Fig 3. Stock and flow diagram.

Source: Authors’ own work.

Table 4. Main factors and equations of stock-flow mapping.

Categories	Factors	Equations	Categories	Factors	Equations
Economy-operations subsystem	GDP	INTEG (GI-GD, Initial value)	Logistics servicesubsystem	LSI	PII+TII+SII
	PI	GDP*PPI		ATI	IMIN*ATIC
	SI	GDP*PSI		RLEI	RELIF*RLIN
	TI	GDP*PTI		OCA	OMIN*"TF-1"
	LD	INTEG (LD*(LDGR-LDBR, Initial value)		RE	IMRIF*IMIN+LMIN*LMRIF+OMIN*SOIR+RLIN*RLIC
	FT	INTEG (LI, Initial value)		LSSC	INTEG (LSSI-LSSD, Initial value)
Carbon emission subsystem	CE	INTEG (CEI-CER, Initial value)		CA	(TIC+OGS+DMA+OCA+OS)*CATF
	PL	CE*PLF		DMA	"TF-2"*OMIN
	CEDF	CE*CEII		LFI	LMIN*LFIF
	HTC	HFT*HTUEC		LTTI	LMIN*LTTIF
	RTC	RTUEC*RFT		LDC	(TIC+TB+RND)*DCTF
	CATC	CATUEC*CAFT		ISA	TIC+ISTF*ATI
	PTC	PTUEC*PFT		RLA	(RLEI+TIC)*RLSTF

Fig 3 presents three subsystems, namely, the economy-operations subsystem, the logistics carbon emission subsystem, and the logistics service subsystem. During the design of a mathematical model, this article deduces the quantitative equations of logistics factors and the non-linear dynamics relationship into subsystems.

(1) Economy-operations subsystem, which specifies the traffic volume of freight and the per-capita disposable income of individuals, is the most important factor in increasing the total logistics demand. GDP is calculated by Eq (1), in which INTEG stands for the function of integral [31]. Eq (2) is helpful to analyze the logistics demand (LD), in which LDGR represents the growth rate of LD, and LDBR illustrates the baffle rate of LD. The freight traffic [36, 37] stock is the function of logistics increase, as shown in Eq (3).

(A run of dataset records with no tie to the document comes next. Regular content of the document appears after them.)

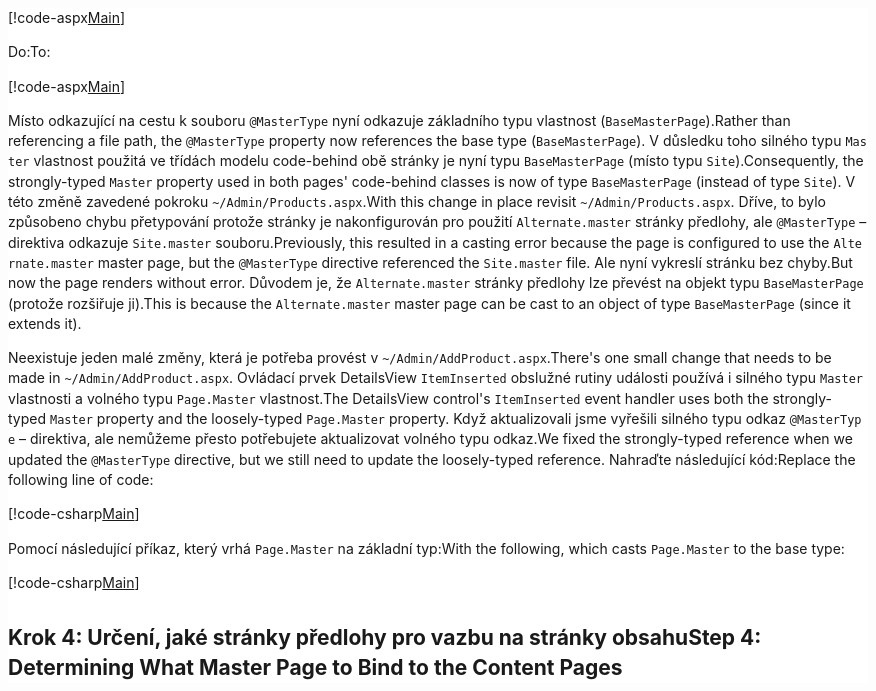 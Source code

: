 
[!code-aspx[Main](specifying-the-master-page-programmatically-cs/samples/sample11.aspx)]

<span data-ttu-id="9eeb1-227">Do:</span><span class="sxs-lookup"><span data-stu-id="9eeb1-227">To:</span></span>


[!code-aspx[Main](specifying-the-master-page-programmatically-cs/samples/sample12.aspx)]

<span data-ttu-id="9eeb1-228">Místo odkazující na cestu k souboru `@MasterType` nyní odkazuje základního typu vlastnost (`BaseMasterPage`).</span><span class="sxs-lookup"><span data-stu-id="9eeb1-228">Rather than referencing a file path, the `@MasterType` property now references the base type (`BaseMasterPage`).</span></span> <span data-ttu-id="9eeb1-229">V důsledku toho silného typu `Master` vlastnost použitá ve třídách modelu code-behind obě stránky je nyní typu `BaseMasterPage` (místo typu `Site`).</span><span class="sxs-lookup"><span data-stu-id="9eeb1-229">Consequently, the strongly-typed `Master` property used in both pages' code-behind classes is now of type `BaseMasterPage` (instead of type `Site`).</span></span> <span data-ttu-id="9eeb1-230">V této změně zavedené pokroku `~/Admin/Products.aspx`.</span><span class="sxs-lookup"><span data-stu-id="9eeb1-230">With this change in place revisit `~/Admin/Products.aspx`.</span></span> <span data-ttu-id="9eeb1-231">Dříve, to bylo způsobeno chybu přetypování protože stránky je nakonfigurován pro použití `Alternate.master` stránky předlohy, ale `@MasterType` – direktiva odkazuje `Site.master` souboru.</span><span class="sxs-lookup"><span data-stu-id="9eeb1-231">Previously, this resulted in a casting error because the page is configured to use the `Alternate.master` master page, but the `@MasterType` directive referenced the `Site.master` file.</span></span> <span data-ttu-id="9eeb1-232">Ale nyní vykreslí stránku bez chyby.</span><span class="sxs-lookup"><span data-stu-id="9eeb1-232">But now the page renders without error.</span></span> <span data-ttu-id="9eeb1-233">Důvodem je, že `Alternate.master` stránky předlohy lze převést na objekt typu `BaseMasterPage` (protože rozšiřuje ji).</span><span class="sxs-lookup"><span data-stu-id="9eeb1-233">This is because the `Alternate.master` master page can be cast to an object of type `BaseMasterPage` (since it extends it).</span></span>

<span data-ttu-id="9eeb1-234">Neexistuje jeden malé změny, která je potřeba provést v `~/Admin/AddProduct.aspx`.</span><span class="sxs-lookup"><span data-stu-id="9eeb1-234">There's one small change that needs to be made in `~/Admin/AddProduct.aspx`.</span></span> <span data-ttu-id="9eeb1-235">Ovládací prvek DetailsView `ItemInserted` obslužné rutiny události používá i silného typu `Master` vlastnosti a volného typu `Page.Master` vlastnost.</span><span class="sxs-lookup"><span data-stu-id="9eeb1-235">The DetailsView control's `ItemInserted` event handler uses both the strongly-typed `Master` property and the loosely-typed `Page.Master` property.</span></span> <span data-ttu-id="9eeb1-236">Když aktualizovali jsme vyřešili silného typu odkaz `@MasterType` – direktiva, ale nemůžeme přesto potřebujete aktualizovat volného typu odkaz.</span><span class="sxs-lookup"><span data-stu-id="9eeb1-236">We fixed the strongly-typed reference when we updated the `@MasterType` directive, but we still need to update the loosely-typed reference.</span></span> <span data-ttu-id="9eeb1-237">Nahraďte následující kód:</span><span class="sxs-lookup"><span data-stu-id="9eeb1-237">Replace the following line of code:</span></span>


[!code-csharp[Main](specifying-the-master-page-programmatically-cs/samples/sample13.cs)]

<span data-ttu-id="9eeb1-238">Pomocí následující příkaz, který vrhá `Page.Master` na základní typ:</span><span class="sxs-lookup"><span data-stu-id="9eeb1-238">With the following, which casts `Page.Master` to the base type:</span></span>


[!code-csharp[Main](specifying-the-master-page-programmatically-cs/samples/sample14.cs)]

## <a name="step-4-determining-what-master-page-to-bind-to-the-content-pages"></a><span data-ttu-id="9eeb1-239">Krok 4: Určení, jaké stránky předlohy pro vazbu na stránky obsahu</span><span class="sxs-lookup"><span data-stu-id="9eeb1-239">Step 4: Determining What Master Page to Bind to the Content Pages</span></span>
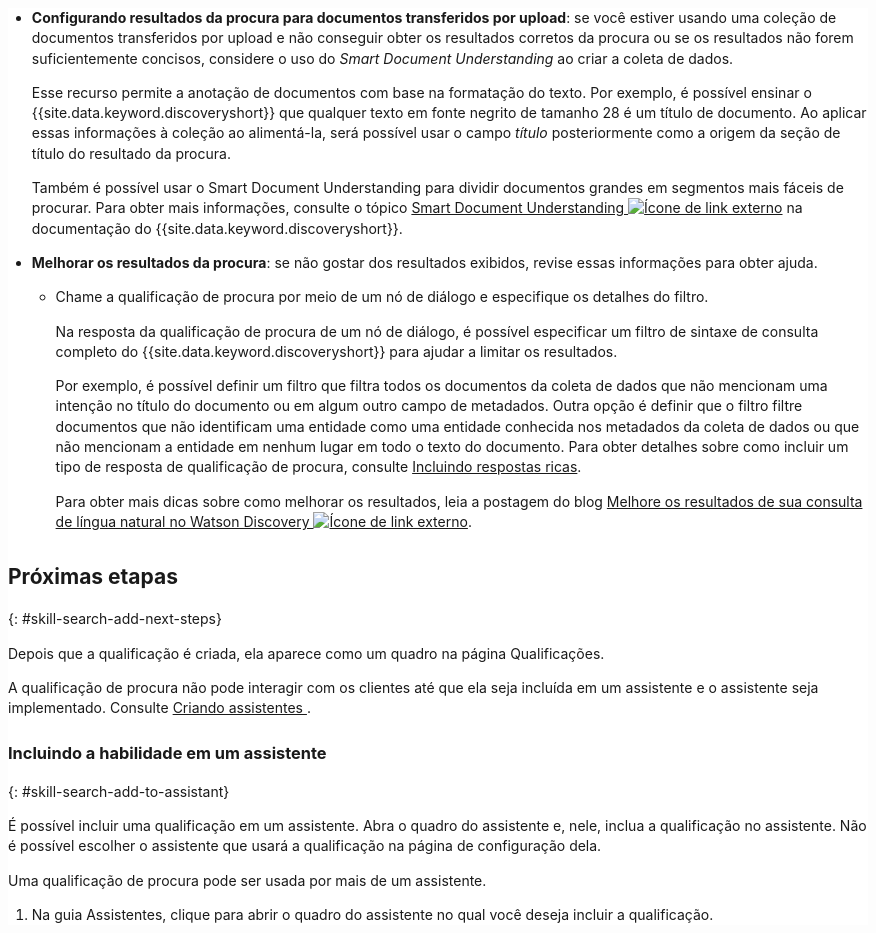 - **Configurando resultados da procura para documentos transferidos por upload**: se você estiver usando uma coleção de documentos transferidos por upload e não conseguir obter os resultados corretos da procura ou se os resultados não forem suficientemente concisos, considere o uso do *Smart Document Understanding* ao criar a coleta de dados. 

  Esse recurso permite a anotação de documentos com base na formatação do texto. Por exemplo, é possível ensinar o {{site.data.keyword.discoveryshort}} que qualquer texto em fonte negrito de tamanho 28 é um título de documento. Ao aplicar essas informações à coleção ao alimentá-la, será possível usar o campo *título* posteriormente como a origem da seção de título do resultado da procura. 
  
  Também é possível usar o Smart Document Understanding para dividir documentos grandes em segmentos mais fáceis de procurar. Para obter mais informações, consulte o tópico [Smart Document Understanding ![Ícone de link externo](../../icons/launch-glyph.svg "Ícone de link externo")](/docs/services/discovery?topic=discovery-sdu) na documentação do {{site.data.keyword.discoveryshort}}.

- **Melhorar os resultados da procura**: se não gostar dos resultados exibidos, revise essas informações para obter ajuda.

  - Chame a qualificação de procura por meio de um nó de diálogo e especifique os detalhes do filtro. 

    Na resposta da qualificação de procura de um nó de diálogo, é possível especificar um filtro de sintaxe de consulta completo do {{site.data.keyword.discoveryshort}} para ajudar a limitar os resultados. 
    
    Por exemplo, é possível definir um filtro que filtra todos os documentos da coleta de dados que não mencionam uma intenção no título do documento ou em algum outro campo de metadados. Outra opção é definir que o filtro filtre documentos que não identificam uma entidade como uma entidade conhecida nos metadados da coleta de dados ou que não mencionam a entidade em nenhum lugar em todo o texto do documento. Para obter detalhes sobre como incluir um tipo de resposta de qualificação de procura, consulte [Incluindo respostas ricas](https://cloud.ibm.com/docs/services/assistant?topic=assistant-dialog-overview#dialog-overview-multimedia-add).

    Para obter mais dicas sobre como melhorar os resultados, leia a postagem do blog [Melhore os resultados de sua consulta de língua natural no Watson Discovery ![Ícone de link externo](../../icons/launch-glyph.svg "Ícone de link externo")](https://developer.ibm.com/blogs/improving-your-natural-language-query-results-from-watson-discovery/).

## Próximas etapas
{: #skill-search-add-next-steps}

Depois que a qualificação é criada, ela aparece como um quadro na página Qualificações.

A qualificação de procura não pode interagir com os clientes até que ela seja incluída em um assistente e o assistente seja implementado. Consulte  [ Criando assistentes ](/docs/services/assistant?topic=assistant-assistant-add).

### Incluindo a habilidade em um assistente
{: #skill-search-add-to-assistant}

É possível incluir uma qualificação em um assistente. Abra o quadro do assistente e, nele, inclua a qualificação no assistente. Não é possível escolher o assistente que usará a qualificação na página de configuração dela.

Uma qualificação de procura pode ser usada por mais de um assistente.

1.  Na guia Assistentes, clique para abrir o quadro do assistente no qual você deseja incluir a qualificação.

$$\text{GDP}=\text{INTEG}(\text{GI-GD},\text{Initial}\text{value})$$ (1)

$$\text{LD}=\text{INTEG}(\text{LD}*(\text{LDGR-LDBR},\text{Initial}\text{value})$$ (2)

$$\text{FT}=\text{INTEG}(\text{LI},\text{Initial}\text{value})$$ (3)

(2) Logistics carbon emission subsystem depicts several factors that have a direct or indirect effect on GDP. In general, if the tolerated threshold of the freight volume and emissions is exceed, it will cause the socioeconomic losses. As illustrated in Eq (4), the carbon emissions factor [38, 39] is the function of the increase of carbon emissions (CEI) and the decrease of carbon emissions (CER) value. By varying the standard of CE, PLF, and CEII factors, the results of the discharge fee of carbon emissions (CEDF) and pollution loss (PL) parameters change accordingly. It considers the CEDF and PL as factors to analyze that the impact of the CE on GDP, as shown in Eqs (5) and (6).

$$\text{CE}=\text{INTEG}((\text{CEI-CER},\text{Initial}\text{value})$$ (4)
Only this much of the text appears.